A classic example is my completely predictable reaction to getting bumped into by another person. As an American, I am accustomed to a certain spatial cushion, and when people violate the cushion, they say “excuse me.” If they don’t, it’s rude, and I’m culturally licensed to get angry. China, though, crowded as it is, doesn’t allow for much of a cushion. People bump into each other a lot, and they rarely say “excuse me.” They take it in stride.
When I get bumped, though, every single time, without fail, the indignation follows instantly. I can’t control it. Over the years I have gained some mastery over how I respond outwardly, and how quickly I regain my calm, and the meaning I make out of the incident. But the reaction itself can’t be helped.
When people refer to “culture” this isn’t usually what they are talking about. The anthropologist Edward T. Hall, who is sometimes credited with founding the field of intercultural communication, distinguished between “Culture” with a capital C and lower-case “culture.” Capital-C Culture refers to “the arts”: what we mean when we speak of a city’s “cultural” offerings, or say that a person is “cultured.” Lower-case culture is what we mean when we talk about psychological and behavioral patterns shared by a group of people. I am talking here about lower-case culture.
Even within this sub-category, most scholars who study culture aren’t referring to the kind of moment-to-moment piecing together of reality that I am describing here. To oversimplify: anthropologists often focus on complex rituals, or kinship relations; linguists talk about “scripts” and “frames”: highly schematic templates for human behavior and thought; sociologists amalgamate statistical regularities. Only psychologists, really, have taken seriously the notion of culture as moment-to-moment reality.

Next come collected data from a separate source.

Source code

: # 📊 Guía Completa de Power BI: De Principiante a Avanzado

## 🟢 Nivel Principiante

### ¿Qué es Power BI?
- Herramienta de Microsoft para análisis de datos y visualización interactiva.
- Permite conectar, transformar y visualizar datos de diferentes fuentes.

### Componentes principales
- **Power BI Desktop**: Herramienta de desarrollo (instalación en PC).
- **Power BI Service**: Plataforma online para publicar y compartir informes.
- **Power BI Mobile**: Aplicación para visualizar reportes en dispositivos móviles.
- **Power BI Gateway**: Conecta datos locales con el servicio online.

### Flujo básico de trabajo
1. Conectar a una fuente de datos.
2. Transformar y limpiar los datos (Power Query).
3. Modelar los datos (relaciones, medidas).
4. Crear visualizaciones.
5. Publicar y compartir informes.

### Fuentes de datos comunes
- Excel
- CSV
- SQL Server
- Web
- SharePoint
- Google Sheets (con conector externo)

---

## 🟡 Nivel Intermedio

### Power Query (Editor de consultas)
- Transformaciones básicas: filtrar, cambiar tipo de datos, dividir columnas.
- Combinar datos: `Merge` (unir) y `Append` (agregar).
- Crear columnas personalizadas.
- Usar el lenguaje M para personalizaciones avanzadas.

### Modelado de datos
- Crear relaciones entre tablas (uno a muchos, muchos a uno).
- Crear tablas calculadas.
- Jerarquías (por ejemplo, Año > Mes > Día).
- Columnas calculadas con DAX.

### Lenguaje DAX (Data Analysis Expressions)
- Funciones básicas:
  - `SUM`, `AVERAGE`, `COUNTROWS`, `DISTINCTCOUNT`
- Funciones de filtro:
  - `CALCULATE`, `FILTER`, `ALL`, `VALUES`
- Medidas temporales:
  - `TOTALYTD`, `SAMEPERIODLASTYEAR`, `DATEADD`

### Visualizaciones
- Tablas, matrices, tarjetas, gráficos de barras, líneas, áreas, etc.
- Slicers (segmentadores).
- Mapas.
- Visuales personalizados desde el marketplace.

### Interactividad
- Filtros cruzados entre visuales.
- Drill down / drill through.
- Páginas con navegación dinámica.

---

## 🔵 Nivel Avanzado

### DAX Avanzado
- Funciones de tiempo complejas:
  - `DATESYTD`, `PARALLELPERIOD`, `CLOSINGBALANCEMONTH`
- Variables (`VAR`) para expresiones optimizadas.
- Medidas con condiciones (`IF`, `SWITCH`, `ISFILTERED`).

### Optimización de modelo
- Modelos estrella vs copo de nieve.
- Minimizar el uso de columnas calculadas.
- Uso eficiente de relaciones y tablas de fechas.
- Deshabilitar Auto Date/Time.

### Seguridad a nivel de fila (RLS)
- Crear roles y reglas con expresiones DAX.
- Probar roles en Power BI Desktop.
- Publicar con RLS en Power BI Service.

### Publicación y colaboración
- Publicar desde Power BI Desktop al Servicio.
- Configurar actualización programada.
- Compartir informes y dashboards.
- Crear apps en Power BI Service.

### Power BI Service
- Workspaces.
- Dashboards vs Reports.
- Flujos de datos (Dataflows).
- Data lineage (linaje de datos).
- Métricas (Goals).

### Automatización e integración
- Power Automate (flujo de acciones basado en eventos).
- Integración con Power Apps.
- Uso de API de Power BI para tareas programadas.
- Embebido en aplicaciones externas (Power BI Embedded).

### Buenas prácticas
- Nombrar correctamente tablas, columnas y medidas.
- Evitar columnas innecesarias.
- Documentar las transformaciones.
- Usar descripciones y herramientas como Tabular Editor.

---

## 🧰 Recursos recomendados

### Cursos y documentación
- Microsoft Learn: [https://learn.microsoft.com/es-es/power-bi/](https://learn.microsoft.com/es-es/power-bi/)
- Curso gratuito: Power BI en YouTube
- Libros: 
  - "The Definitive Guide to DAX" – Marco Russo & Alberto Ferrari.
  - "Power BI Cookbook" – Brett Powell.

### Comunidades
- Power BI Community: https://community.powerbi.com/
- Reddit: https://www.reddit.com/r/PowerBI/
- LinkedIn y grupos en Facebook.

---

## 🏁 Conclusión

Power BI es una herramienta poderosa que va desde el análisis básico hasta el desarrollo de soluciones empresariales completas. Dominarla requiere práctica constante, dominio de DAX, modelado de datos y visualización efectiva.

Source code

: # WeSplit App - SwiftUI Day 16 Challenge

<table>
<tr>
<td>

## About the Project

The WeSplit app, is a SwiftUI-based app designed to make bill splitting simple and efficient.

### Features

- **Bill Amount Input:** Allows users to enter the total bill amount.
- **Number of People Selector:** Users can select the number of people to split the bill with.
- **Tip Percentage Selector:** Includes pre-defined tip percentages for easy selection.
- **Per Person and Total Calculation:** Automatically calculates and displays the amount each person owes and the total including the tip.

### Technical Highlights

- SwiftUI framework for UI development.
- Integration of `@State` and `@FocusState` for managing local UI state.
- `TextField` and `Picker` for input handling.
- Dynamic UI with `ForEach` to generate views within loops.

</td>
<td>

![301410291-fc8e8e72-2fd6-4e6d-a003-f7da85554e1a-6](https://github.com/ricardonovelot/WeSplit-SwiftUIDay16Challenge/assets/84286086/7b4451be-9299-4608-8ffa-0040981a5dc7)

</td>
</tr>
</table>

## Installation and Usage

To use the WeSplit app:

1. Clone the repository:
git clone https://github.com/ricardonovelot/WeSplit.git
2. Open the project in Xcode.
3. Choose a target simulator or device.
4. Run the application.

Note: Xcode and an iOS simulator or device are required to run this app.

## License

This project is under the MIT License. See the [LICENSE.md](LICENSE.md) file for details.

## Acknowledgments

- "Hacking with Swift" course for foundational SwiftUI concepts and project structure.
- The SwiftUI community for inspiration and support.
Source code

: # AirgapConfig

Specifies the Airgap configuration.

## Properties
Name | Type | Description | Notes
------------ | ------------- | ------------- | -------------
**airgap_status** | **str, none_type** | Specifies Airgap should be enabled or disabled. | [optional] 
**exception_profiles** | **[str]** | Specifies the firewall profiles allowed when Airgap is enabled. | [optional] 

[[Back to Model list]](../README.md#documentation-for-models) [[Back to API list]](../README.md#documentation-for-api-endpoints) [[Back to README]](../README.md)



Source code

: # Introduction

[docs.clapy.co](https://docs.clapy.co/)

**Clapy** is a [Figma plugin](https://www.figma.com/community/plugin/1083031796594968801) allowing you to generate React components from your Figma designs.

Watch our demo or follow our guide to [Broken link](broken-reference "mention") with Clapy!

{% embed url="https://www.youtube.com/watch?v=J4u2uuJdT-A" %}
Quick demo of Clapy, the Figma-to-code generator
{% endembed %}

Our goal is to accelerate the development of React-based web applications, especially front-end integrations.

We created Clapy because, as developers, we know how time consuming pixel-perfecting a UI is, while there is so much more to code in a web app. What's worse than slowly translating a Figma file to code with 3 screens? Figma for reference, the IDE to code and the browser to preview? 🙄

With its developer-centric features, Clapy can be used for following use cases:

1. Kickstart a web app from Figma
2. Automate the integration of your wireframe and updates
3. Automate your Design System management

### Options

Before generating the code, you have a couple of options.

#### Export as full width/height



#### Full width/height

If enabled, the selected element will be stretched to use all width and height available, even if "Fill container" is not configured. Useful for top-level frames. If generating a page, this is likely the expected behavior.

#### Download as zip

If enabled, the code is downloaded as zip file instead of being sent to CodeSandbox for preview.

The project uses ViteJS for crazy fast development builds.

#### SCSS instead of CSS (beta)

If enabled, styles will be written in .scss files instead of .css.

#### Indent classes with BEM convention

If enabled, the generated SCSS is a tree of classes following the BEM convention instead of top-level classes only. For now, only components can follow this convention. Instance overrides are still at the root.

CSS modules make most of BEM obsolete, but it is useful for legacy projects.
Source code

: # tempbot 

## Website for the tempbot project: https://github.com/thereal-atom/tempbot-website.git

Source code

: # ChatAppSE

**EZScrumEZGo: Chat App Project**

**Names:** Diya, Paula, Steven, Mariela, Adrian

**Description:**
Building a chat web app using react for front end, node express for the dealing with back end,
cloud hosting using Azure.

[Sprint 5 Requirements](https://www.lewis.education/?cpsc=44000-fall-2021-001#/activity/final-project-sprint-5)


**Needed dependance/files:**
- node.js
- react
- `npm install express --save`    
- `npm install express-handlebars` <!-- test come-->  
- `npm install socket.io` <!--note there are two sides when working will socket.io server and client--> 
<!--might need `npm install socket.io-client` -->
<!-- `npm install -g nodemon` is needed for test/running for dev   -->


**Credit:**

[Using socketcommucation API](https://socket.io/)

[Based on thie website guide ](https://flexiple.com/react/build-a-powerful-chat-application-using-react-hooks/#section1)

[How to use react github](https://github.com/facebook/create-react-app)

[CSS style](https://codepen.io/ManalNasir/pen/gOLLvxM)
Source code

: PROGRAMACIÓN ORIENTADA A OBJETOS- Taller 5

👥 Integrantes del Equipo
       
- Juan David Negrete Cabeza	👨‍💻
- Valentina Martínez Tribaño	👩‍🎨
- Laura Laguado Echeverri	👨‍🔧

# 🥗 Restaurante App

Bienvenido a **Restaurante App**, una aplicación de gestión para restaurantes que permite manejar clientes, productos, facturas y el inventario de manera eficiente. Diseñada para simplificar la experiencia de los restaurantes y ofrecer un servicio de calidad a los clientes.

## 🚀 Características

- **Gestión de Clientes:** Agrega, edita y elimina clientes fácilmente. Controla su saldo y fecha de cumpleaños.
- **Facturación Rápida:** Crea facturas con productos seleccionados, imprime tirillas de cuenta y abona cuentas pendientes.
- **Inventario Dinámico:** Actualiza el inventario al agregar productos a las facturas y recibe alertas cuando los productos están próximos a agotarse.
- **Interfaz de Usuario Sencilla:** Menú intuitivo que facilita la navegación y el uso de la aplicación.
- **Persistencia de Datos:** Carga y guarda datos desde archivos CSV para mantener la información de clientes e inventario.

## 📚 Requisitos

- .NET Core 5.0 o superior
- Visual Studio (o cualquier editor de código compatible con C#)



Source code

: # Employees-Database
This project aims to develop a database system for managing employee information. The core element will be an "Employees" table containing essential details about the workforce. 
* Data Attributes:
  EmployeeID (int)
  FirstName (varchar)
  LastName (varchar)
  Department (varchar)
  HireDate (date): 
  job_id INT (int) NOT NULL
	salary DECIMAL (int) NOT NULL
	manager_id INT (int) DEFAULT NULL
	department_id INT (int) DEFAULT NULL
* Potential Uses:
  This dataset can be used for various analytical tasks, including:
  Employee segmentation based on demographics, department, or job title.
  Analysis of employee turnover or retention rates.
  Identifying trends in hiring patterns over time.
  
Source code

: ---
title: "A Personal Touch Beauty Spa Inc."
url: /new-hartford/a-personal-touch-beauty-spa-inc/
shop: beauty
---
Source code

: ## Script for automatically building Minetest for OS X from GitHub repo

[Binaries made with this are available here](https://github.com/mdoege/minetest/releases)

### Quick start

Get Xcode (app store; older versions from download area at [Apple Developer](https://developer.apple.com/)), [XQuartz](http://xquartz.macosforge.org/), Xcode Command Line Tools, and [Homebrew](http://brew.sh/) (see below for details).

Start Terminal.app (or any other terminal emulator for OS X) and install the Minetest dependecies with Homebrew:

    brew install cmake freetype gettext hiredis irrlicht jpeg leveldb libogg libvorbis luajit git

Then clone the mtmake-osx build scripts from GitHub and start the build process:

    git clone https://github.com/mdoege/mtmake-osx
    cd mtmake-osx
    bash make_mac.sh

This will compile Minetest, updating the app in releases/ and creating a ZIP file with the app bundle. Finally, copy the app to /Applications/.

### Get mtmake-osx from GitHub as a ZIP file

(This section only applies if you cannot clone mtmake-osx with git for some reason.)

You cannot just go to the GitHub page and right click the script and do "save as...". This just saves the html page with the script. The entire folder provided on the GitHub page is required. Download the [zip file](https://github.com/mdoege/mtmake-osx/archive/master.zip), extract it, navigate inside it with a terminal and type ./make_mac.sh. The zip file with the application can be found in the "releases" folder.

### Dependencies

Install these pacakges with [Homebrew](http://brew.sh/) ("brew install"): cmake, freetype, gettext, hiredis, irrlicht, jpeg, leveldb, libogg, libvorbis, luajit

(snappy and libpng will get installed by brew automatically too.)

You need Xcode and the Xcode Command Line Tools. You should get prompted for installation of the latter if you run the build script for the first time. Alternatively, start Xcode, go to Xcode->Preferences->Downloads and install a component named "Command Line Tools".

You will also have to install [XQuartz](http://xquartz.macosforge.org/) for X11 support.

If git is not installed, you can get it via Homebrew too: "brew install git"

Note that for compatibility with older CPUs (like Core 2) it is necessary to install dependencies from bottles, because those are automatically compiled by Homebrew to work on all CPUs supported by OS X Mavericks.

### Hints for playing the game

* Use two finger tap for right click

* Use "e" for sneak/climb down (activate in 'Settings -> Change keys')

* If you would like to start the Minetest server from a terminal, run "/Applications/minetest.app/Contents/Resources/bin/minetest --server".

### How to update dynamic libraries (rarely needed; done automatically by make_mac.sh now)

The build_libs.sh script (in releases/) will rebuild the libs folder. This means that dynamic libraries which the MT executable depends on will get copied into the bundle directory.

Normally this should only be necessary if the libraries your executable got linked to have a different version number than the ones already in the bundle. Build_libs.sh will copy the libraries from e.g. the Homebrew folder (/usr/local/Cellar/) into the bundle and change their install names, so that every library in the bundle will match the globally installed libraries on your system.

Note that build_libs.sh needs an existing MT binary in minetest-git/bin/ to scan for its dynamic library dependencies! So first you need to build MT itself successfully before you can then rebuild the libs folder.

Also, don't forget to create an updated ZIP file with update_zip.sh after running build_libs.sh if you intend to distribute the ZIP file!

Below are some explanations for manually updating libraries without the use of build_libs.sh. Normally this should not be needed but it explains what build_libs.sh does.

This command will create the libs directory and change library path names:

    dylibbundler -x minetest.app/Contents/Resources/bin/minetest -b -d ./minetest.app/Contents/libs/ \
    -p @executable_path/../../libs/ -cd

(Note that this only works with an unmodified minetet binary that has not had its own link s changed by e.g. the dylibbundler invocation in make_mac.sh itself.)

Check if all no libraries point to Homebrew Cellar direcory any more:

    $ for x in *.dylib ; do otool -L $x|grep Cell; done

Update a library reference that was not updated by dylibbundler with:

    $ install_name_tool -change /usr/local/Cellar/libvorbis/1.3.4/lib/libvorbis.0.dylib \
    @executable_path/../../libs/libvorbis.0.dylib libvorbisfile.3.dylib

Yet even most psychologists over the years have treated culture as a sort of cognitive add-on, or as a kind of window-dressing: there is an objective world which humans all perceive the same way. Perceptions function as an “input” into some kind of cognitive processing mechanism that includes cultural influences, and the resulting judgments and actions are therefore cultural in nature.
In a recent post I gave a quick overview of a refutation of this notion by one psychologist, David Eagleman. Perception is not a "filtering" of any sort of "objective reality." Eagelman's point is not put in a cross-cultural context, but other psychologists working in the field of cross-cultural psychology have similarly questioned the old orthodoxy, and have found evidence that even the way we perceive the world is at least partly a function of culture. I reviewed an astonishing finding in this post.
What's the point? We have work to do. Parts of our brain are constantly doing battle with other parts in an effort to control our actions (another brilliant insight of Eagleman's). Some of those parts of our brain, if their orders are followed, lead us down a violent path toward a world few of us would want. Other parts, if listened to, promise a world in which we can be our best selves. Those are the stakes, and if we truly want to create a more peaceful world for ourselves and for our children and theirs, we'd best know what we're dealing with.